In Book III.ii.2 of On Christian Doctrine, St. Augustine addresses this sort of question.
But when proper words make Scripture ambiguous, we must see in the first place that there is nothing wrong in our punctuation or pronunciation. Accordingly, if, when attention is given to the passage, it shall appear to be uncertain in what way it ought to be punctuated or pronounced, let the reader consult the rule of faith which he has gathered from the plainer passages of Scripture, and from the authority of the Church, and of which I treated at sufficient length when I was speaking in the first book about things. But if both readings, or all of them (if there are more than two), give a meaning in harmony with the faith, it remains to consult the context, both what goes before and what comes after, to see which interpretation, out of many that offer themselves, it pronounces for and permits to be dovetailed into itself. [emphasis added]

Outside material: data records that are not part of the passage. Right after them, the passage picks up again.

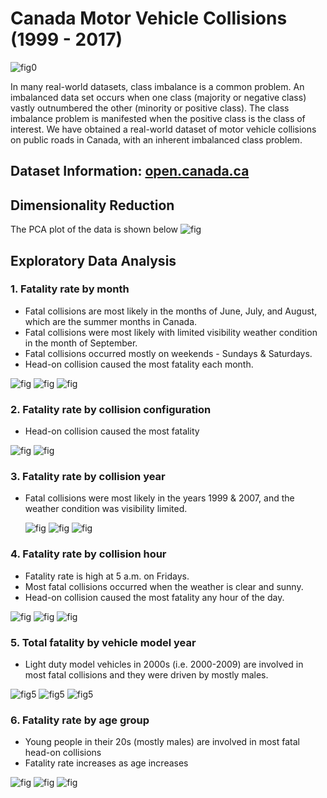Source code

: # Canada Motor Vehicle Collisions (1999 - 2017)

![fig0](canada-collision/image/photo.jpg)

In many real-world datasets, class imbalance is a common problem. An imbalanced data set occurs when one class (majority or negative class) vastly outnumbered the other (minority or positive class). The class imbalance problem is manifested when the positive class is the class of interest. We have obtained a real-world dataset of motor vehicle collisions on public roads in Canada, with an inherent imbalanced class problem.

## Dataset Information: [open.canada.ca](https://open.canada.ca/data/en/dataset/1eb9eba7-71d1-4b30-9fb1-30cbdab7e63a)

## Dimensionality Reduction

The PCA plot of the data is shown below
![fig](canada-collision/image/pca.png)

## Exploratory Data Analysis

### 1. Fatality rate by month

- Fatal collisions are most likely in the months of June, July, and August, which are the summer months in Canada.
- Fatal collisions were most likely with limited visibility weather condition in the month of September.
- Fatal collisions occurred mostly on weekends - Sundays & Saturdays.
- Head-on collision caused the most fatality each month.

![fig](canada-collision/image/fig9a.png)
![fig](canada-collision/image/fig9b.png)
![fig](canada-collision/image/fig9c.png)

### 2. Fatality rate by collision configuration

- Head-on collision caused the most fatality

![fig](canada-collision/image/fig_conf1.png)
![fig](canada-collision/image/fig_conf2.png)
 
### 3. Fatality rate by collision year

- Fatal collisions were most likely in the years 1999 & 2007, and the weather condition was visibility limited.

  ![fig](canada-collision/image/fig1c.png)
  ![fig](canada-collision/image/fig1a.png)
  ![fig](canada-collision/image/fig1b.png)

### 4. Fatality rate by collision hour

- Fatality rate  is high at 5 a.m. on Fridays.
- Most fatal collisions occurred when the weather is clear and sunny.
- Head-on collision caused the most fatality any hour of the day.

![fig](canada-collision/image/fig_h1.png)
![fig](canada-collision/image/fig_h2.png)
![fig](canada-collision/image/fig_h3.png)

### 5. Total fatality by vehicle model year

- Light duty model vehicles in 2000s (i.e. 2000-2009) are involved in most fatal collisions and they were driven by mostly males.

![fig5](canada-collision/image/fig5a.png)
![fig5](canada-collision/image/fig5b.png)
![fig5](canada-collision/image/fig7.png)

### 6. Fatality rate by age group

- Young people in their 20s (mostly males) are involved in most fatal head-on collisions
- Fatality rate increases as age increases

![fig](canada-collision/image/fig3a.png)
![fig](canada-collision/image/fig3b.png)
![fig](canada-collision/image/fig3c.png)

St. Augustine agrees that “plainer passages” ought to help us in interpretation, but no less importantly he also insists upon the authority of the Church as a guide in hermeneutics, and that whatever meaning we find must be consistent with the Faith taught by the Church. This is consistent with what we find in the Catechism—a truth that I have emphasized repeatedly here at The Supplement (most recently in this post):
Read the Scripture within “the living Tradition of the whole Church.” [CCC §113]
The Christian goes astray if he thinks that he can interpret the Bible according to his own lights, ignoring the Faith as it has been delivered to the Church and faithfully taught by her throughout the centuries. The Bible does not and cannot contradict that Faith, and any interpretation of Scripture which proposes to do so is an interpretation gone astray. It is not true.
This is clearly the viewpoint of St. Augustine in the passage we’ve quoted above, and it is still more evidence that the great Doctor was no Protestant. He was a Catholic.